Yes, the Mac Pro has a far larger casing with better ventilation that could theoretically reduce thermal throttling, but tests suggest that isn’t the case in real-life use. That leaves PCIe slots as the sole advantage of the much pricier machine, and that really only makes things neater if you want to add Thunderbolt storage devices.

Another Extreme chip has been canceled

In The Information’s reporting on a partnership between Apple and Broadcom for a new AI server chip, Daring Fireball quoted an interesting element:

Apple’s silicon design team in Israel is leading development of the AI chip, according to two of the people. That team was instrumental in designing the processors Apple introduced in 2020 to replace Intel chips in Macs.

Apple this past summer canceled the development of a high-performance chip for Macs — consisting of four smaller chips stitched together — to free up some of its engineers in Israel to work on the AI chip, one of the people said, highlighting the company’s shifting priorities.

In other words, Apple has canceled another M-something Extreme chip. But which one?

Some have suggested the report means Apple canceled an M4 Extreme chip for a 2025 Mac Pro, but as Gruber notes, that doesn’t make sense.

But if Apple’s work on that quad-interposed M-series chip was cancelled only “this past summer”, and was for a generation of chips using TSMC’s next-generation N3P process, that would mean it was slated for the M5 or M6 generation, not the M4.2 The M4 generation is fabbed using TSMC’s N3E process, and any additional variants beyond the M4 Max, slated for updated Mac Studios and Mac Pros next year, were designed long before this past summer.

So yesterday’s report doesn’t tell us anything about whether a 2025 Mac Pro will get an M4 Extreme chip. Either that has already been developed and will launch in the new machine, or the reasons Apple decided against an M2 Extreme chip still apply, and it won’t. Either way, that decision has already been made.

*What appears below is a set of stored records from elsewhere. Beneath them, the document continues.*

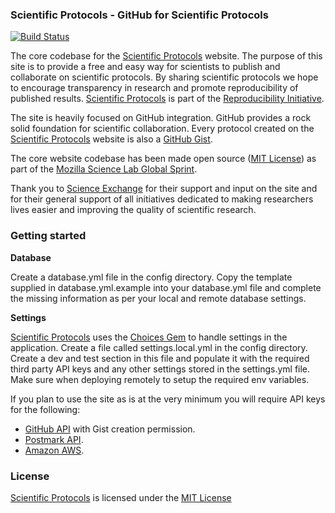 ### Scientific Protocols - GitHub for Scientific Protocols

[![Build Status](https://travis-ci.org/scienceexchange/scientificprotocols.svg?branch=master)](https://travis-ci.org/scienceexchange/scientificprotocols)

The core codebase for the [Scientific Protocols](https://protocols.scienceexchange.com) website. The purpose of this site is to provide a free
and easy way for scientists to publish and collaborate on scientific protocols. By sharing scientific protocols we hope to encourage transparency in
research and promote reproducibility of published results. [Scientific Protocols](https://protocols.scienceexchange.com)
is part of the [Reproducibility Initiative](http://validation.scienceexchange.com/#/reproducibility-initiative).

The site is heavily focused on GitHub integration. GitHub provides a rock solid foundation for scientific collaboration. Every protocol
created on the [Scientific Protocols](https://protocols.scienceexchange.com) website is also a [GitHub Gist](https://help.github.com/articles/about-gists).

The core website codebase has been made open source ([MIT License](http://opensource.org/licenses/MIT)) as part of the [Mozilla Science Lab Global Sprint](http://mozillascience.org/).

Thank you to [Science Exchange](https://www.scienceexchange.com) for their support and input on the site and for their general support
of all initiatives dedicated to making researchers lives easier and improving the quality of scientific research.

### Getting started
**Database**

Create a database.yml file in the config directory. Copy the template supplied in database.yml.example into your database.yml file 
and complete the missing information as per your local and remote database settings.

**Settings**

[Scientific Protocols](https://protocols.scienceexchange.com) uses the [Choices Gem](https://github.com/mislav/choices) to handle
settings in the application. Create a file called settings.local.yml in the config directory. Create a dev and test section in this
file and populate it with the required third party API keys and any other settings stored in the settings.yml file. Make sure when
deploying remotely to setup the required env variables.

If you plan to use the site as is at the very minimum you will require API keys for the following:
- [GitHub API](https://developer.github.com/v3/gists/) with Gist creation permission.
- [Postmark API](http://developer.postmarkapp.com/developer-build.html).
- [Amazon AWS](http://aws.amazon.com/documentation/).

### License
[Scientific Protocols](https://protocols.scienceexchange.com) is licensed under the [MIT License](http://opensource.org/licenses/MIT)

What it does point to, however, is a future gap – the cancelation of an M5 Extreme

However, cancelled development on a future Extreme chip does mean that there won’t be an M5 version, and perhaps not an M6 one either.

The worst-case scenario

If the M4 Extreme chip is already in the works, then things aren’t too bad for those hoping to buy a new Mac Pro. They can upgrade to a 2025 Mac Pro with the M4 Extreme, then there’ll be no true update in 2025, and perhaps not in 2026.

That would already be problematic for the most well-heeled buyers – movie studios and the like who upgrade every year because money is no object. But for others, a Mac Pro is a machine they keep for several years.

But if Apple already canceled the M4 Extreme for the same reasons it ditched the M2 Extreme, that potentially means no real Mac Pro upgrade until 2026 or 2027. That would be a very long time to wait.